Opponents, including Legal Counsel for Youth and Children and representatives of public defense programs, argued the bill is legally unsound and risks undermining protections in existing statutes. Esani Chung of LCYC said the proposed definition “defies the principles of statutory construction” and warned it deviates from the plain meaning of imminent physical harm. Marcy Como of the Office of Public Defense said the bill could conflict with language in current shelter-care statutes—pointing to text that states substance use alone does not automatically constitute imminent physical harm—and referenced the Indian Child Welfare Act as a governing standard to consider.

Several witnesses described specific cases in which they said the current standard prevented timely intervention. Adrian McKinley and Christian Ray Verasales recounted kinship-care cases involving medical neglect and alleged unaddressed abuse. Daryl Cochran, representing the Washington State Association for Justice, countered that the 2021 reforms aimed to ensure removals occur only when imminence and physical harm are present and urged caution against rolling back those safeguards.

Department of Children, Youth and Families representative Julie Watts said DCYF shares the bill’s goal of protecting children and described inconsistent application of the imminent-harm standard across different courts. Watts said a clearer, more consistent definition could help caseworkers and judges but signaled the agency has concerns about specific language and offered to work with the sponsor to refine drafting.

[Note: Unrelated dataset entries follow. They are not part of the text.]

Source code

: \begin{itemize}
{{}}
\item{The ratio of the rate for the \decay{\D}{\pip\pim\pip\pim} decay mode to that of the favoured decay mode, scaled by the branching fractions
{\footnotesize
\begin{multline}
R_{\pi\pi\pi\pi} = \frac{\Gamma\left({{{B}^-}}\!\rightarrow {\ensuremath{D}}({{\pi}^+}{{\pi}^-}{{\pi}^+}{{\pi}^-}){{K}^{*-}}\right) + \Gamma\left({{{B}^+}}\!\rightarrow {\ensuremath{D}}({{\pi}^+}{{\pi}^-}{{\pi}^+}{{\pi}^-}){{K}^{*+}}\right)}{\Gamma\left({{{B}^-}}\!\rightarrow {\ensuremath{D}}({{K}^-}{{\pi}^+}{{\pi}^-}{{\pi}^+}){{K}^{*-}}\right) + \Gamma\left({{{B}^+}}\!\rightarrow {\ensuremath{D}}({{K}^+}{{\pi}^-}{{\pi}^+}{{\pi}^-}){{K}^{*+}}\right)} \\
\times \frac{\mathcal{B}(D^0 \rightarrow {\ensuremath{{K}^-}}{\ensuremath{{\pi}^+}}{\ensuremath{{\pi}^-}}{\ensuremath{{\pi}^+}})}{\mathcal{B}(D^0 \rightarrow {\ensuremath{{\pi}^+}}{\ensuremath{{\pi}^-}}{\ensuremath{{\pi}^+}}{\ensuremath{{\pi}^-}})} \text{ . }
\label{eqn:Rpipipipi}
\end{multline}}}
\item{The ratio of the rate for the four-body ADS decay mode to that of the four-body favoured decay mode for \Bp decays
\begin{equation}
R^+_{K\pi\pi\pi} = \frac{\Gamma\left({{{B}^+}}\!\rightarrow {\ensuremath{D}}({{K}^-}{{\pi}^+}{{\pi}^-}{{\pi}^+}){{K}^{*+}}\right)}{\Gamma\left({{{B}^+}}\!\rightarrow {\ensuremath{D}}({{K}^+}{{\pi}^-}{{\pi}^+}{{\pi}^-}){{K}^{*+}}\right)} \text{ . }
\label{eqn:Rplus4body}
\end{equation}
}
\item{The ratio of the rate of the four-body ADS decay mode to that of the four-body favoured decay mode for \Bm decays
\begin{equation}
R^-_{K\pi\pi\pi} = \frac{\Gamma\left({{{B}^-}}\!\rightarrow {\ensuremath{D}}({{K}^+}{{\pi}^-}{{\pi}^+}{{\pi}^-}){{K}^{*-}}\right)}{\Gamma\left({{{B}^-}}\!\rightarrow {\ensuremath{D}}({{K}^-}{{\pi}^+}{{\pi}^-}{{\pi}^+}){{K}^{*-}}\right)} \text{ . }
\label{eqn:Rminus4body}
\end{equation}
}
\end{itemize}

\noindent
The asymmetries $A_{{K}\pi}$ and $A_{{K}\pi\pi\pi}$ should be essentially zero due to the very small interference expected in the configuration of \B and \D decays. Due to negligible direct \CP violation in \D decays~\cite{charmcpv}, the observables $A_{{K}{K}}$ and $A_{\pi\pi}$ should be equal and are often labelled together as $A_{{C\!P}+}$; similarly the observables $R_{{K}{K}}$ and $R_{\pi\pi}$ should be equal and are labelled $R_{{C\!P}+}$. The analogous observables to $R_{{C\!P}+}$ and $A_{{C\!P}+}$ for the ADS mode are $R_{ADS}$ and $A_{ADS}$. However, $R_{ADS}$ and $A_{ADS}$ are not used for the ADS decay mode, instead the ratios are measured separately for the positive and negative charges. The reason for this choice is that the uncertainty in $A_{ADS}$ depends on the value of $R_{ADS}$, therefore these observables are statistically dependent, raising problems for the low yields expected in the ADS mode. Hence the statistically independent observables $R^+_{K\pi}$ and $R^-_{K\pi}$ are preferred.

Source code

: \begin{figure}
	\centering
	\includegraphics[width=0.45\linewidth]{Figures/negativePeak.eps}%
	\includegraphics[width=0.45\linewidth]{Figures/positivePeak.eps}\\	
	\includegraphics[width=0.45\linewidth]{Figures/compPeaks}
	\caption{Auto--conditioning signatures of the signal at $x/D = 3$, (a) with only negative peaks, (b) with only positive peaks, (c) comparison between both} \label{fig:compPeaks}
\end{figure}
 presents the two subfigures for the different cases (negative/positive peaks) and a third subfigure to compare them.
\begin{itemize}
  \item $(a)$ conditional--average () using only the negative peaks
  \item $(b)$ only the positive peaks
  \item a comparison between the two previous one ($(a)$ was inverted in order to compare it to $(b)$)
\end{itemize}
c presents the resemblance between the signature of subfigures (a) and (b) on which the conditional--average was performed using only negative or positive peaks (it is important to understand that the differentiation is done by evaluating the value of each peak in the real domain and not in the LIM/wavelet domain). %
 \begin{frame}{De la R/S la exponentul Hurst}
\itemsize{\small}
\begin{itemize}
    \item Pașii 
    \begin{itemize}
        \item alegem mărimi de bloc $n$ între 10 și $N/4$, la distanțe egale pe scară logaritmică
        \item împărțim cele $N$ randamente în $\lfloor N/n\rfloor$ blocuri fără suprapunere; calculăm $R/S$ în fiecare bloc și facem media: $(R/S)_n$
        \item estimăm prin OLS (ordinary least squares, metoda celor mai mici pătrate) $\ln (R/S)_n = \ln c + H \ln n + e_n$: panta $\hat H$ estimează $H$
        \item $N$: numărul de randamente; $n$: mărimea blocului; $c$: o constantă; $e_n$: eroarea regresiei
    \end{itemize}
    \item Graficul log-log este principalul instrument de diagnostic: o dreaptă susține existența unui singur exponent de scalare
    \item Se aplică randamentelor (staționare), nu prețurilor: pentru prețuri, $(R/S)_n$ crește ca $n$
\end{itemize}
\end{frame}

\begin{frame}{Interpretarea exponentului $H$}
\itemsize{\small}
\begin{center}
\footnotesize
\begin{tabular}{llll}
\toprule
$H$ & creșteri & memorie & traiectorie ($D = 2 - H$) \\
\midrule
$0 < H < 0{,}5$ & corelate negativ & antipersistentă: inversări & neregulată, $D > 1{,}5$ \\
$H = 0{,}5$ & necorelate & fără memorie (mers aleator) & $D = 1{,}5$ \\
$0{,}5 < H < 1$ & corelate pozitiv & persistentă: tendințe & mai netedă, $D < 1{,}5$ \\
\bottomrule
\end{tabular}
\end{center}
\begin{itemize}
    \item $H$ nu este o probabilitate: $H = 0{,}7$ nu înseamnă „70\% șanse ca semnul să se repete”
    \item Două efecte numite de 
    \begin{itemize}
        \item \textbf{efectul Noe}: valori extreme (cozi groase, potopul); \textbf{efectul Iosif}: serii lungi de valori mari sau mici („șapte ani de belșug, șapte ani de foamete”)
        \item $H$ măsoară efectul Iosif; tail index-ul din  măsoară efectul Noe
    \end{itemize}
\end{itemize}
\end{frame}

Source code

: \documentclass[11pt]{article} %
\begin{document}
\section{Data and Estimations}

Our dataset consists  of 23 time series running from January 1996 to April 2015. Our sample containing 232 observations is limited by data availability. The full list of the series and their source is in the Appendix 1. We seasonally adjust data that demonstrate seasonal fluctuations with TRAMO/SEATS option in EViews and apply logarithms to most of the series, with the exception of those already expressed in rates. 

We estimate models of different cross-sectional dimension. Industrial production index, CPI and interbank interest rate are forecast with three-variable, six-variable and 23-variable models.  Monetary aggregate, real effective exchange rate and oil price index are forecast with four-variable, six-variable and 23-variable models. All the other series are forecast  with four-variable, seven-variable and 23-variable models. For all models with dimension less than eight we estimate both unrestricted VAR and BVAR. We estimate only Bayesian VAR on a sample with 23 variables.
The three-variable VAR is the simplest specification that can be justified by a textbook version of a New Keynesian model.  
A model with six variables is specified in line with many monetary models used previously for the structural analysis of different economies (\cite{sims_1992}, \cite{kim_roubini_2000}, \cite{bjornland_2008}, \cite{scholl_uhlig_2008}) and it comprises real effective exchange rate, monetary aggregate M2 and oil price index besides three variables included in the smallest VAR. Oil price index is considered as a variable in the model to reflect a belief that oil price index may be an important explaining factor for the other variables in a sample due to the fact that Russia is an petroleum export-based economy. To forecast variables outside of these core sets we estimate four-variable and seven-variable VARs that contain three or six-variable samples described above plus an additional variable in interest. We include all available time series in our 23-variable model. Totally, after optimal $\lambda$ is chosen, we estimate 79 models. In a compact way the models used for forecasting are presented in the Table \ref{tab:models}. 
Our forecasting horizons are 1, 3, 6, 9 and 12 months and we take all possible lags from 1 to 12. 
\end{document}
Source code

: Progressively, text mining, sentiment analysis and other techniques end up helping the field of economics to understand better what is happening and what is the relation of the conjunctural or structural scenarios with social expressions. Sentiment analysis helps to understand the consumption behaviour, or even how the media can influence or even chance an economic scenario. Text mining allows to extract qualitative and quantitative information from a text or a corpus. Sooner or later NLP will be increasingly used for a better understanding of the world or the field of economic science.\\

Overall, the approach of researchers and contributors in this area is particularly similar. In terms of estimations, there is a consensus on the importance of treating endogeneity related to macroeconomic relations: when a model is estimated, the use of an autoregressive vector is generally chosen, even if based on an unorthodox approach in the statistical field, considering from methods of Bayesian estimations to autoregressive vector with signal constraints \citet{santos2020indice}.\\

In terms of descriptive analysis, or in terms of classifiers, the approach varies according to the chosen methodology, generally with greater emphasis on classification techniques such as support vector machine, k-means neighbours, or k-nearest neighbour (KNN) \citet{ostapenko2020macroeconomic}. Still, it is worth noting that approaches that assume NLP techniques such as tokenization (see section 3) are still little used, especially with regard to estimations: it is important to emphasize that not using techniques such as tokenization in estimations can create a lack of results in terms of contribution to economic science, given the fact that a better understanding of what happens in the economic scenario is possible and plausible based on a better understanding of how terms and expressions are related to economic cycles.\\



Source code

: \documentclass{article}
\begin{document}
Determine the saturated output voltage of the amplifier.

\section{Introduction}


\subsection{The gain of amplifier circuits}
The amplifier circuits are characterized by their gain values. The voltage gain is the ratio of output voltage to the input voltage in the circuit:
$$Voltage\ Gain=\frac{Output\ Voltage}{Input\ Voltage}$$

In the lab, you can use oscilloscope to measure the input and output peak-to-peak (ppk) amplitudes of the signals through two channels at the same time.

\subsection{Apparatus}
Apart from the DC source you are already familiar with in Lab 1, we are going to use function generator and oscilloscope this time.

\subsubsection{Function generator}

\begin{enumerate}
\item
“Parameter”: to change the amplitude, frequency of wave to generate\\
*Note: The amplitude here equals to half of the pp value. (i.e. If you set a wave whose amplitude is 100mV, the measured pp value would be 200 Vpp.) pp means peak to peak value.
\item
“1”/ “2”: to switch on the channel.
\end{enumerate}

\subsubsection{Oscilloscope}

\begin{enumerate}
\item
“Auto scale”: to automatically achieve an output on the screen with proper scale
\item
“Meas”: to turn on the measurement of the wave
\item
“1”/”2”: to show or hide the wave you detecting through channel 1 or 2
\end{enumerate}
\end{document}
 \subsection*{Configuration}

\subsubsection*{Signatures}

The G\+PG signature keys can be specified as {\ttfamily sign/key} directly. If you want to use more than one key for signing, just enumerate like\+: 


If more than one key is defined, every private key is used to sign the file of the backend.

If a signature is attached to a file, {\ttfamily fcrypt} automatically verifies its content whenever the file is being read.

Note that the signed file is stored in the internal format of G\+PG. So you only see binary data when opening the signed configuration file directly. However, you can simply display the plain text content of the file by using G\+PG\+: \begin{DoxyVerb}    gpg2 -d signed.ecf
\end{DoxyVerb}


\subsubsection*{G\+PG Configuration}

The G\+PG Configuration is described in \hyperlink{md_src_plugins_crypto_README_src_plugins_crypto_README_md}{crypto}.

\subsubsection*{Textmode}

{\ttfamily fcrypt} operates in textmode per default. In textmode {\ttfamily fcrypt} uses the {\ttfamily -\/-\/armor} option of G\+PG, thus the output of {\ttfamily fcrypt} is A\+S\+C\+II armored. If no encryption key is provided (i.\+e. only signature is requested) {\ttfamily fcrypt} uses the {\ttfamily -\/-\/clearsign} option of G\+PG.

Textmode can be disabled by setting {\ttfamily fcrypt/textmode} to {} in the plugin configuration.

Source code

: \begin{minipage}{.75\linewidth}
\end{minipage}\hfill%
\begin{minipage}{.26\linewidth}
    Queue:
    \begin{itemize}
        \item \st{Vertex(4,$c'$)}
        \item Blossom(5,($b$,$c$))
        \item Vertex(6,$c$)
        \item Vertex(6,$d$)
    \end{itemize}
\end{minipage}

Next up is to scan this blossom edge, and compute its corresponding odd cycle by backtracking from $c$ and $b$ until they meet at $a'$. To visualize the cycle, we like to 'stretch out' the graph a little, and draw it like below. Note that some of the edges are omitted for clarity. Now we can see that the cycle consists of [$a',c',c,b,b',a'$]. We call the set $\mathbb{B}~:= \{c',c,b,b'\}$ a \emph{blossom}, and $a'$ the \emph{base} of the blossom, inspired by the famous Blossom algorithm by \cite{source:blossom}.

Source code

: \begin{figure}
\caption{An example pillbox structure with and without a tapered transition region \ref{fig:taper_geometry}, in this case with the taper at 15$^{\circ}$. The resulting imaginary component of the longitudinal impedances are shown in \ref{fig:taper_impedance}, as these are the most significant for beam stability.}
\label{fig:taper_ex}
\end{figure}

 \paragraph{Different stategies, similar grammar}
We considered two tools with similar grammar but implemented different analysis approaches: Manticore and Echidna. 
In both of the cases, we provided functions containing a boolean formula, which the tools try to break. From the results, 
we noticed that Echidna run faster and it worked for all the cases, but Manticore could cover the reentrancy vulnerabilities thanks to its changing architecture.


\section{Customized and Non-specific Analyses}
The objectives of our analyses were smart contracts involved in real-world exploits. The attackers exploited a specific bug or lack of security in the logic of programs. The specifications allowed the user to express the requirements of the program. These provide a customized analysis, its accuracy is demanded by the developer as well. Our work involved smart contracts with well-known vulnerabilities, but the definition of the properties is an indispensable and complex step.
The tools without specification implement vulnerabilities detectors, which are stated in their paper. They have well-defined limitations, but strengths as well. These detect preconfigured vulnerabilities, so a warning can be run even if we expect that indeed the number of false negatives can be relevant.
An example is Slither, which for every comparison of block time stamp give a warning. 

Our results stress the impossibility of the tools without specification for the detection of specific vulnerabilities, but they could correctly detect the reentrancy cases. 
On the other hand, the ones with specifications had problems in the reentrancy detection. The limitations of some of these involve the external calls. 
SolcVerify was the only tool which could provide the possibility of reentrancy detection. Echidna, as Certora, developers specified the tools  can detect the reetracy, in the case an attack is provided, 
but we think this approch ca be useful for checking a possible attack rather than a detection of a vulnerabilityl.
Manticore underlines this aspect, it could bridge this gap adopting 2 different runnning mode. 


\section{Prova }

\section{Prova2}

Committee members asked about data and sources. Witnesses and staff cited a rise in opioid-related incidents and critical-incident reports; DCYF and several medical and advocacy witnesses urged pairing any statutory changes with investments in services and training. Several legal witnesses warned that the bill’s enumerated factors (emotional harm, chronic unsafe conditions, caregiver impairment due to substance use) would themselves require careful definition to avoid new inconsistencies.

The hearing produced extensive testimony for and against the measure; no committee vote occurred during the session. The committee closed the hearing after hearing public comment and staff responses, and members signaled interest in further briefing and drafting work to reconcile child-safety goals with statutory coherence and implementation capacity.